Although it remains to be seen how much will be wagered in total, the event is attracting some whale-sized bets of $500,000, according to ESPN.
Gamblers are backing Tyson, according to DraftKings, with 69% of all bets currently on the former undisputed world champion to emerge victorious. “While Tyson is 58-years old now, people see one of the greatest boxers of all time at a favorable price and jump at that opportunity,” Avello said.

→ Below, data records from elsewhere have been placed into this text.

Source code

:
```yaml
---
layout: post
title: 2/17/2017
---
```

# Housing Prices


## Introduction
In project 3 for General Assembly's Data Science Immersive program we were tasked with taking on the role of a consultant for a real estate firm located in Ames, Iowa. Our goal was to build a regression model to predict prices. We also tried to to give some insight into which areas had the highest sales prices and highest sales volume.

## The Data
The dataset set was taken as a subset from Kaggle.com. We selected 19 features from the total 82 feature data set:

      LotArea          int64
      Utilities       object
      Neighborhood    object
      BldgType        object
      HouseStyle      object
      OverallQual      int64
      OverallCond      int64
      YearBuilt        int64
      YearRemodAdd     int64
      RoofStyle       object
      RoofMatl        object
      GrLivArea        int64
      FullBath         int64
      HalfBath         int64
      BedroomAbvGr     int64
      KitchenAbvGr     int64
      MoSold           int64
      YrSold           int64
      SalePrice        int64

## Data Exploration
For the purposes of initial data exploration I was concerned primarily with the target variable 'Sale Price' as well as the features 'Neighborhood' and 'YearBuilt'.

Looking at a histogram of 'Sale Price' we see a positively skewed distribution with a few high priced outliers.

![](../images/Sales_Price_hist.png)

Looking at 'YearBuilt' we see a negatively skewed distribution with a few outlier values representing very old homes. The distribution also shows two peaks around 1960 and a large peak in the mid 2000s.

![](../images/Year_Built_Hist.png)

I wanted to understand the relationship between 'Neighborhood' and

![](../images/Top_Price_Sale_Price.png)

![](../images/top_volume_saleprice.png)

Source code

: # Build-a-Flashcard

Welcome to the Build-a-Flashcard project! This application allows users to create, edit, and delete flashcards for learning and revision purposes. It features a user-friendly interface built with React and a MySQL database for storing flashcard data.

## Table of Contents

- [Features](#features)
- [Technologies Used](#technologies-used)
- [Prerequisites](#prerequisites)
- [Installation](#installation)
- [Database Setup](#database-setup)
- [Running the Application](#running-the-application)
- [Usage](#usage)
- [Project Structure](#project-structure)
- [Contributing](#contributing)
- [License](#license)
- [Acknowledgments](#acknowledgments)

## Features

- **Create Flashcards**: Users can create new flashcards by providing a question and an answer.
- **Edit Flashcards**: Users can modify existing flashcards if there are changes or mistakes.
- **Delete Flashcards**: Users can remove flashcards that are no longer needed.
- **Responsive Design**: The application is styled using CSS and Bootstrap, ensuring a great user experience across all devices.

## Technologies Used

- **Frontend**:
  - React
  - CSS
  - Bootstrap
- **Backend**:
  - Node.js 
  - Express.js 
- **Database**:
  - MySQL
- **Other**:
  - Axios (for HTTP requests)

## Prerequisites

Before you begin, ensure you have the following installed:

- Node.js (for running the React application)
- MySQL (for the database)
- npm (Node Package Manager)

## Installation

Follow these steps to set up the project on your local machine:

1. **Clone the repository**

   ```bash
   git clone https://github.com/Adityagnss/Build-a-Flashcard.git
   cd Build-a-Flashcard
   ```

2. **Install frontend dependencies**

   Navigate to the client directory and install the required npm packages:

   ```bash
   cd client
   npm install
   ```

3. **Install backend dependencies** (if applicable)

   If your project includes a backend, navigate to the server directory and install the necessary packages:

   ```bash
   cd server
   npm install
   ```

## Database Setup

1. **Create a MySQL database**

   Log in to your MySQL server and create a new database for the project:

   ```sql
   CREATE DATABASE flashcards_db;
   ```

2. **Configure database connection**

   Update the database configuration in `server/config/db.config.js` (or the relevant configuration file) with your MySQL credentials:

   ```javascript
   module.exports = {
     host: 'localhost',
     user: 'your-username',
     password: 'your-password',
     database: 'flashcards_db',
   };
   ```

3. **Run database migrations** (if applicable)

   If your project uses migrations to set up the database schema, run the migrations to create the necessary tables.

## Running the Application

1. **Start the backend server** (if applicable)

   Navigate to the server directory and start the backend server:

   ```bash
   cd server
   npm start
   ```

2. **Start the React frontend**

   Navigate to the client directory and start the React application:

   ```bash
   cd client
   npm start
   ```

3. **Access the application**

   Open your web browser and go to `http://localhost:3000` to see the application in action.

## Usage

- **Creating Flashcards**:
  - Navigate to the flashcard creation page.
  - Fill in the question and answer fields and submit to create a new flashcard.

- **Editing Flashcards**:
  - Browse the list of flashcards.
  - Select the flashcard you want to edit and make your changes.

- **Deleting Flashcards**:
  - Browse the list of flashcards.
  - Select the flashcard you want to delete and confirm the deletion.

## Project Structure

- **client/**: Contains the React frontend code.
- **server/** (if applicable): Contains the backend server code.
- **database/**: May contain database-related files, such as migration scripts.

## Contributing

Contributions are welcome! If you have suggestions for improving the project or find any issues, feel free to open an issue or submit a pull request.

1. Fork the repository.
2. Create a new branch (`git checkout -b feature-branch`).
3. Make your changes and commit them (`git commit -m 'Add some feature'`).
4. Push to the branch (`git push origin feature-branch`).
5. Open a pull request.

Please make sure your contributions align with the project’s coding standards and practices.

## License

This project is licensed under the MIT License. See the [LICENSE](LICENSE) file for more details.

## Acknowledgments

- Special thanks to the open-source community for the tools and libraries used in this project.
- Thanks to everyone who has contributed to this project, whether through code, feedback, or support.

“While it won’t match up to an event like the Super Bowl, it could certainly be our most bet boxing match of the year,” he added.
Not everyone will be able to place a bet the epic bout. Though the fight is sanctioned by Texas Department of Licensing and Regulation, changes in the rules, including shorter rounds and bigger gloves, disqualifies the fight from being bet on in at least seven U.S. states.
How to watch the Jake Paul vs. Mike Tyson fight
For most fans, the best seats will be at home, with Tyson vs. Paul streaming worldwide on Netflix. A basic Netflix subscription is $6. The platform’s broadcast starts at 8 p.m. Eastern time.
As reported by CBS Sports, the fight marks Netflix’s biggest bet to date on live sports. Netflix, which has 282 million subscribers in over 190 countries, has recently tested the waters by airing exhibition events in golf and tennis.